La Rocco: Is there a metaphorical intent to your paintings? Do the dark areas represent an absence or a void?

Voisine: Well, I do think of it as an absence, but it’s also full. It has weight, you know, a presence. It can be read both ways, a void, or something weightier.

Olson: And that’s important for you, that it’s read that way.

Voisine: Yes. In my work I like to get different readings. The white ground can be read as a negative or a positive, and it can vary from painting to painting, but generally I try to have things operate on a number of levels.

Olson: Yeah. So maybe even spatially, then, those areas flip back and forth.

Voisine: To me, that’s the air that activates the space of the paintings. That’s where the paintings breathe.

La Rocco: Despite all the black in the paintings, they never seem moody or maudlin, which is in contrast to a lot of other painters who use dark colors.

Voisine: Well, I’ve done some of those paintings, but I’ve also worked really hard to eliminate any sense of mourning from my work. I think a lot of art in the twentieth century, modernist work, has that sense of mourning to it.

La Rocco: How do you see your work in relationship to the Modernist tradition? I think of a lot of modernist work as having to do with negation or an abject condition.

Olson: I think they were also trying to neutralize space, and I don’t think you’re necessarily trying to do that, Don.

Voisine: I’m not trying to make a break from the past. I think I work in dialogue with it. But I’m also trying to make something that is relevant now, a different way of thinking about abstraction. One of those things is space. Like, Greenberg’s formalism is about flatness. I’ve always been trying to bring a kind of visual space into my work. Not something illusionistic, but a real visual space.

Olson: Would you consider that analogous to the way you experience space in your life? Where does it come from?

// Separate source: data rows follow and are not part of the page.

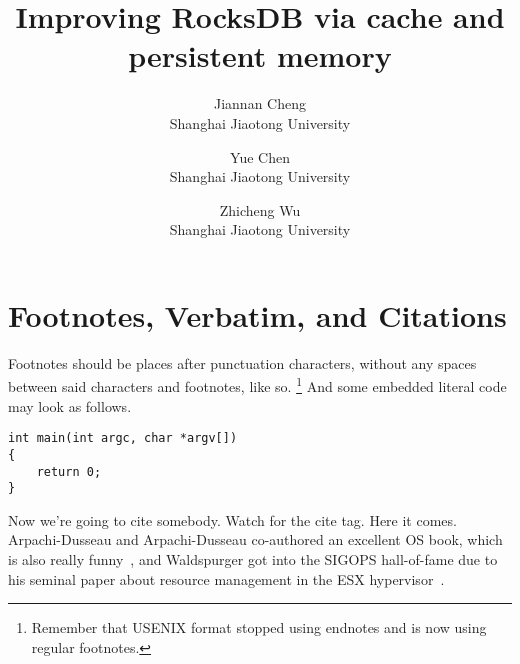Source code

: \documentclass[letterpaper,twocolumn,10pt]{article}
\begin{document}

\date{}

\title{\Large \bf Improving RocksDB via cache and persistent memory}

\author{
{\rm Jiannan Cheng}\\
Shanghai Jiaotong University
\and
{\rm Yue Chen}\\
Shanghai Jiaotong University
\and
{\rm Zhicheng Wu}\\
Shanghai Jiaotong University
} %

\maketitle







\section{Footnotes, Verbatim, and Citations}

Footnotes should be places after punctuation characters, without any
spaces between said characters and footnotes, like so.%
\footnote{Remember that USENIX format stopped using endnotes and is
  now using regular footnotes.} And some embedded literal code may
look as follows.

\begin{verbatim}
int main(int argc, char *argv[]) 
{
    return 0;
}
\end{verbatim}

Now we're going to cite somebody. Watch for the cite tag. Here it
comes. Arpachi-Dusseau and Arpachi-Dusseau co-authored an excellent OS
book, which is also really funny~\cite{arpachiDusseau18:osbook}, and
Waldspurger got into the SIGOPS hall-of-fame due to his seminal paper
about resource management in the ESX hypervisor~\cite{waldspurger02,SLMDB}.
\end{document}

Voisine: I’ve made my living painting apartments. Usually, when you do that the room is empty, so you get a sense of that room when there’s no furniture in it. It’s a very different experience from when a space is lived in. I worked in theater for a while as a technical director with Ping Chong, and we were trying to create a space within a theatrical environment. Each show had a very different kind of space to it. He used a lot of films and projections and shadow plays in his work and that required a very shallow space. What I’ve experienced goes into the work, what I see goes into it.

La Rocco: Do you think of space as having an emotional quality?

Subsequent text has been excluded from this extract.